**To do**
The line with "2. **Oakville** - 205" marks where to begin. Please copy it and each line after it to the end of the records below, exactly.

**Data to examine**
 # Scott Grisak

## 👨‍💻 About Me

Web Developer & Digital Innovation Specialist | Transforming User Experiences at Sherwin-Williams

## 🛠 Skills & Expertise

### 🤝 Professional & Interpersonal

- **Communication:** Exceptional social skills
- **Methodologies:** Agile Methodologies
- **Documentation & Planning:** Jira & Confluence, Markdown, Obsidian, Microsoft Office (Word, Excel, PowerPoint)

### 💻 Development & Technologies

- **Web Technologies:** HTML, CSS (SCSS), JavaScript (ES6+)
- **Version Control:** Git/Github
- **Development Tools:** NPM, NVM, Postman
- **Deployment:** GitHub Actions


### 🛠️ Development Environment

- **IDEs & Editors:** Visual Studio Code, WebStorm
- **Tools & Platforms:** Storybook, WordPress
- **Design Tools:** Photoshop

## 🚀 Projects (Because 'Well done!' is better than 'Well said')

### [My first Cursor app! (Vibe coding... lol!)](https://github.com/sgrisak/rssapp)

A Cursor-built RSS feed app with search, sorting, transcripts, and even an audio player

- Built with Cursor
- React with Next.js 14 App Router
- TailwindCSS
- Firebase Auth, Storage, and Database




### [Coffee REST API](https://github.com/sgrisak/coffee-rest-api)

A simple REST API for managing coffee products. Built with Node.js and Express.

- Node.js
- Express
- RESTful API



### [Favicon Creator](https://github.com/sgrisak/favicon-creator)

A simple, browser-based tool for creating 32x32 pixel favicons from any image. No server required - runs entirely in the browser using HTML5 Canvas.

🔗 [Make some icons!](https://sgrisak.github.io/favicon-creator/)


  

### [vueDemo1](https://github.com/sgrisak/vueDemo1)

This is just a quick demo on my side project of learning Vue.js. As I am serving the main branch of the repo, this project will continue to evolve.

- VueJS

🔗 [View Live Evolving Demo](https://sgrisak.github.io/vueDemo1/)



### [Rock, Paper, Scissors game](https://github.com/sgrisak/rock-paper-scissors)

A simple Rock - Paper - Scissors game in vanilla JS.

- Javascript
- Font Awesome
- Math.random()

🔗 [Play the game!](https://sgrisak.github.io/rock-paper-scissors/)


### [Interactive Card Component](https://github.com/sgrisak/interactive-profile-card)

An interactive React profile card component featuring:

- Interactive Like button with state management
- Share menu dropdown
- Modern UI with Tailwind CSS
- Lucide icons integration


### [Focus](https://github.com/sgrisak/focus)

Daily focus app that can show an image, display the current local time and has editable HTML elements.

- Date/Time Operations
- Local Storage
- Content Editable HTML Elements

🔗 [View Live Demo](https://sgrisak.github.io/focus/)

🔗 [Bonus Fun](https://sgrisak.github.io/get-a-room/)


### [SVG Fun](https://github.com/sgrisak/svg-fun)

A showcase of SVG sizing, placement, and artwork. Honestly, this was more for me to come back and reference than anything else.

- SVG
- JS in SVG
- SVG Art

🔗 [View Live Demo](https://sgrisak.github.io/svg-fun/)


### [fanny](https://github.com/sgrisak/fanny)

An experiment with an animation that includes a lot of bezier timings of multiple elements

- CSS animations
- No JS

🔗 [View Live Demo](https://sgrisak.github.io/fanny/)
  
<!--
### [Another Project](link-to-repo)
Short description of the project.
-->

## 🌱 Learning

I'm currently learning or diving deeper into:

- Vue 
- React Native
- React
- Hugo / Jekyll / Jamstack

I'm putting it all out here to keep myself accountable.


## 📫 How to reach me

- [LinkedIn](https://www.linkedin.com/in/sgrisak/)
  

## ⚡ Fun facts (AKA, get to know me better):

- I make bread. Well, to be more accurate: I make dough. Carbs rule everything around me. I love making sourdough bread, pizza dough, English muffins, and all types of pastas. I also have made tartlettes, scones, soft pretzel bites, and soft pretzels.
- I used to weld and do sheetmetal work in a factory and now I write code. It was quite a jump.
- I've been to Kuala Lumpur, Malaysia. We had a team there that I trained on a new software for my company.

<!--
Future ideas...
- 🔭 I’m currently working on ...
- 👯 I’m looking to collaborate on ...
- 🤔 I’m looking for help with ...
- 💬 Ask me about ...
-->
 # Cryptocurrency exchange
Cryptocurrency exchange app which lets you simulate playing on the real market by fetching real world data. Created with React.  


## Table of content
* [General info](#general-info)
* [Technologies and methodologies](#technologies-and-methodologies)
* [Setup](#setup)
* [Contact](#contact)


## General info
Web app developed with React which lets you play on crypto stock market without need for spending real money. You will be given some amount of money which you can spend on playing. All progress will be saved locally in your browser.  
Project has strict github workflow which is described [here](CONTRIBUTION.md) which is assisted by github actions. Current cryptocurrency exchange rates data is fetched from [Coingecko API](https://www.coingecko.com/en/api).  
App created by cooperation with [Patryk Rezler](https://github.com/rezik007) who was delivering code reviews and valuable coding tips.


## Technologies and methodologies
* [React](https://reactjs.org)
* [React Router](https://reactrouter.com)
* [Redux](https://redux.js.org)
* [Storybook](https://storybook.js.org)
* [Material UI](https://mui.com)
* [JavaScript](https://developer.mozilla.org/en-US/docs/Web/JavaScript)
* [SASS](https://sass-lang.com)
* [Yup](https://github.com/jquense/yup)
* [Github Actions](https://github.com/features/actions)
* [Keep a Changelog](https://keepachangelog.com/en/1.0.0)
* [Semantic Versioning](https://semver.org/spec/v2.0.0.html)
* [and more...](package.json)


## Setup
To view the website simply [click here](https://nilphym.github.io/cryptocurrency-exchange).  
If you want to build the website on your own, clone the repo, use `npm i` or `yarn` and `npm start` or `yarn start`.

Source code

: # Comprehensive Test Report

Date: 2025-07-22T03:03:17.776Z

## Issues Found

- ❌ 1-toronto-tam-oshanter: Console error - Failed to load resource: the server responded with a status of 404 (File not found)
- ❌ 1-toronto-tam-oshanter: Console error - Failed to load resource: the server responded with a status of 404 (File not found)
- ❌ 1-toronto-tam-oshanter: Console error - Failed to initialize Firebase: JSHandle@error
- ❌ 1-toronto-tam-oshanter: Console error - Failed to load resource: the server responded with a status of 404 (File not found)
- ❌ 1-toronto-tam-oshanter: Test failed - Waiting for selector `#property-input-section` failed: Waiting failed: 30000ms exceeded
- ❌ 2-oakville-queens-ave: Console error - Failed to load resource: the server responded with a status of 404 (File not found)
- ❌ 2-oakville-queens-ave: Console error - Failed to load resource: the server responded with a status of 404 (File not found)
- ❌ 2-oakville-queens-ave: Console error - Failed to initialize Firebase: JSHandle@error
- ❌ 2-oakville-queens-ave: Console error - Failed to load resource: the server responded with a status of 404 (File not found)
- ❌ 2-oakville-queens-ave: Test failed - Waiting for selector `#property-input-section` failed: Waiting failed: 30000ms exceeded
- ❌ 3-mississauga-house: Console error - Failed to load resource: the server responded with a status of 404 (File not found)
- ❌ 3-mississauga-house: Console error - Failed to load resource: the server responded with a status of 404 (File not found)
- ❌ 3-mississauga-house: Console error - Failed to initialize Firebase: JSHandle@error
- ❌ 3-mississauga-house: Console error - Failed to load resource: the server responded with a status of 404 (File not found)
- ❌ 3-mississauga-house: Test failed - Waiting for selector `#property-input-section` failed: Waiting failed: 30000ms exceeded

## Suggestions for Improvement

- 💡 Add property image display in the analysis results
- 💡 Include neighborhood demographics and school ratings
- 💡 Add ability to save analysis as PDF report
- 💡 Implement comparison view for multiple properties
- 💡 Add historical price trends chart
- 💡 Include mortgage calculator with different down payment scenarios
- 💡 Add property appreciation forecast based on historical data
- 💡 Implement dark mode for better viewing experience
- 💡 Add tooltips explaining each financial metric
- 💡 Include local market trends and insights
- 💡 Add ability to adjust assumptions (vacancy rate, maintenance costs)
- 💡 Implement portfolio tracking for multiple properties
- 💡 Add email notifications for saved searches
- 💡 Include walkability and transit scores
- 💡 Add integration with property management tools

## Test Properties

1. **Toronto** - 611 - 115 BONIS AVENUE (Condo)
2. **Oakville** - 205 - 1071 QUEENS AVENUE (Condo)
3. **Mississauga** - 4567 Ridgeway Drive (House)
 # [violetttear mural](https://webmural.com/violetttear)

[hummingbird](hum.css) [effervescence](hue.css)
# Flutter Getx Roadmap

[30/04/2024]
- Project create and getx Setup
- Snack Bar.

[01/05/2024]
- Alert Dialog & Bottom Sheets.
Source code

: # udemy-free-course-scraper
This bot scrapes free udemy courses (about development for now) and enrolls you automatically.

**Solution below**
2. **Oakville** - 205 - 1071 QUEENS AVENUE (Condo)
3. **Mississauga** - 4567 Ridgeway Drive (House)
 # [violetttear mural](https://webmural.com/violetttear)

[hummingbird](hum.css) [effervescence](hue.css)
# Flutter Getx Roadmap

[30/04/2024]
- Project create and getx Setup
- Snack Bar.

[01/05/2024]
- Alert Dialog & Bottom Sheets.
Source code

: # udemy-free-course-scraper
This bot scrapes free udemy courses (about development for now) and enrolls you automatically.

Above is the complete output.